• What is expected:
Take every line from the entries below that includes the word "matrixWorldInverse" and copy it.

[Exercise material]

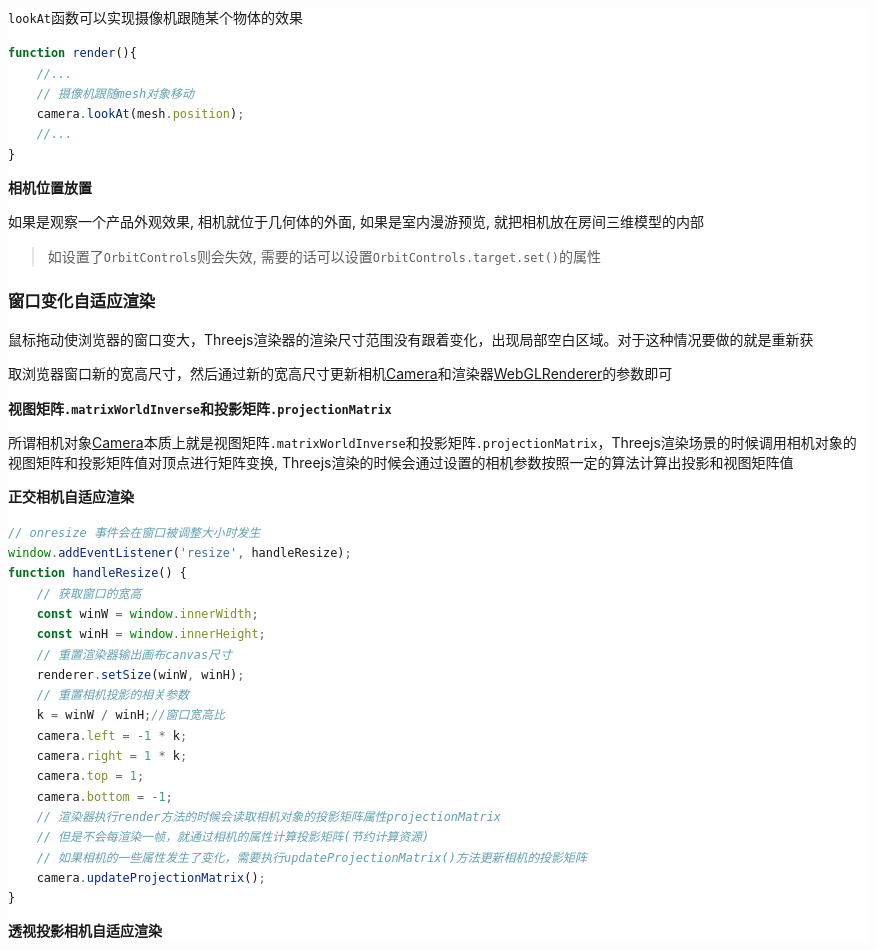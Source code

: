 `lookAt`函数可以实现摄像机跟随某个物体的效果

```js
function render(){
    //...
    // 摄像机跟随mesh对象移动
    camera.lookAt(mesh.position);
    //...
}
```

**相机位置放置**

如果是观察一个产品外观效果, 相机就位于几何体的外面, 如果是室内漫游预览, 就把相机放在房间三维模型的内部

> 如设置了`OrbitControls`则会失效, 需要的话可以设置`OrbitControls.target.set()`的属性

### 窗口变化自适应渲染

鼠标拖动使浏览器的窗口变大，Threejs渲染器的渲染尺寸范围没有跟着变化，出现局部空白区域。对于这种情况要做的就是重新获

取浏览器窗口新的宽高尺寸，然后通过新的宽高尺寸更新相机[Camera](https://threejs.org/docs/index.html?q=cam#api/zh/cameras/Camera)和渲染器[WebGLRenderer](https://threejs.org/docs/index.html?q=renderer#api/zh/renderers/WebGLRenderer)的参数即可

**视图矩阵`.matrixWorldInverse`和投影矩阵`.projectionMatrix`**

所谓相机对象[Camera](https://threejs.org/docs/index.html?q=camera#api/zh/cameras/Camera)本质上就是视图矩阵`.matrixWorldInverse`和投影矩阵`.projectionMatrix`，Threejs渲染场景的时候调用相机对象的视图矩阵和投影矩阵值对顶点进行矩阵变换, Threejs渲染的时候会通过设置的相机参数按照一定的算法计算出投影和视图矩阵值

**正交相机自适应渲染**

```js
// onresize 事件会在窗口被调整大小时发生
window.addEventListener('resize', handleResize);
function handleResize() {
    // 获取窗口的宽高
    const winW = window.innerWidth;
    const winH = window.innerHeight;
    // 重置渲染器输出画布canvas尺寸
    renderer.setSize(winW, winH);
    // 重置相机投影的相关参数
    k = winW / winH;//窗口宽高比
    camera.left = -1 * k;
    camera.right = 1 * k;
    camera.top = 1;
    camera.bottom = -1;
    // 渲染器执行render方法的时候会读取相机对象的投影矩阵属性projectionMatrix
    // 但是不会每渲染一帧，就通过相机的属性计算投影矩阵(节约计算资源)
    // 如果相机的一些属性发生了变化，需要执行updateProjectionMatrix()方法更新相机的投影矩阵
    camera.updateProjectionMatrix();
}
```

**透视投影相机自适应渲染**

[/Exercise material]

• The answer:
**视图矩阵`.matrixWorldInverse`和投影矩阵`.projectionMatrix`**
所谓相机对象[Camera](https://threejs.org/docs/index.html?q=camera#api/zh/cameras/Camera)本质上就是视图矩阵`.matrixWorldInverse`和投影矩阵`.projectionMatrix`，Threejs渲染场景的时候调用相机对象的视图矩阵和投影矩阵值对顶点进行矩阵变换, Threejs渲染的时候会通过设置的相机参数按照一定的算法计算出投影和视图矩阵值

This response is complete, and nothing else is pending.